• Un modèle social et écolo

    Un modèle social et écolo

    Donné en exemple dans le monde entier, la politique d’aménagement de Vancouver montre néanmoins quelques limites.

    11.02.2010 | Kim Murphy | Los Angeles Times

    Plus que toute autre ville d’Amérique du Nord, Vancouver a placé le développement durable au cœur de sa politique d’urbanisme. On parle désormais de vancouvérisme pour désigner une philosophie fondée sur les transports publics, des infrastructures peu gourmandes en énergie et de grandes tours résidentielles dans des quartiers aérés, ponctués de nombreux espaces verts, où l’on peut circuler à pied. Et les Jeux sont l’occasion de montrer les orientations futures de la ville. Le village olympique, un chantier de 1 milliard de dollars, tire jusqu’à 70 % de son énergie du recyclage des eaux usées, et la structure de l’anneau olympique de Richmond, qui accueillera les épreuves de patinage de vitesse, met en valeur le matériau le plus renouvelable qui soit : le bois.

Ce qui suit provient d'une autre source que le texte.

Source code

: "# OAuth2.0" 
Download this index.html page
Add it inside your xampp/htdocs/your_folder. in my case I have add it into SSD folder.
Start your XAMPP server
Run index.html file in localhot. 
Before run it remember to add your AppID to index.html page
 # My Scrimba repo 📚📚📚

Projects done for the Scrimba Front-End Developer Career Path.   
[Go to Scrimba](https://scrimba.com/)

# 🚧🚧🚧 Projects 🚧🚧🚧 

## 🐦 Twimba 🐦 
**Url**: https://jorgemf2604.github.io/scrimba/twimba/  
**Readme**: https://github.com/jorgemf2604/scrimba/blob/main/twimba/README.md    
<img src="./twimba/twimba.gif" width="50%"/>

    Ces vingt dernières années, Vancouver est parvenue, alors que la population du centre-ville a plus que doublé, à abaisser ses émissions de CO2 par habitant au niveau le plus faible de toute l’Amérique du Nord. [Sur une population totale de 600 000 habitants à Vancouver et de 2,3 millions dans l’agglomération, près de 80 000 résident en centre-ville.] Sur les artères les plus fréquentées du centre-ville, des voies sont désormais réservées aux bus, aux vélos et aux piétons. La ville a incité les promoteurs à aménager des parcs, des centres de loisirs, des bibliothèques, des crèches et des promenades de front de mer comme nulle part ailleurs ou presque.

    Le grand magasin Woodward’s, achevé en 1908, est en cours de réhabilitation. Il abritera des appartements de luxe, des logements pour sans-abri, un centre d’art contemporain, un supermarché, une pharmacie et une crèche. “Soyez audacieux”, proclame un panneau installé sur le site, “ou déménagez en banlieue”.

    Le nouveau centre-ville est cependant victime de son succès : les appartements avec vue dégagée, très recherchés, se négocient à plusieurs millions de dollars. Quant aux studios les moins chers, ils atteignent facilement 350 000 dollars [240 000 euros]. Un prix inabordable pour la plupart des jeunes ménages.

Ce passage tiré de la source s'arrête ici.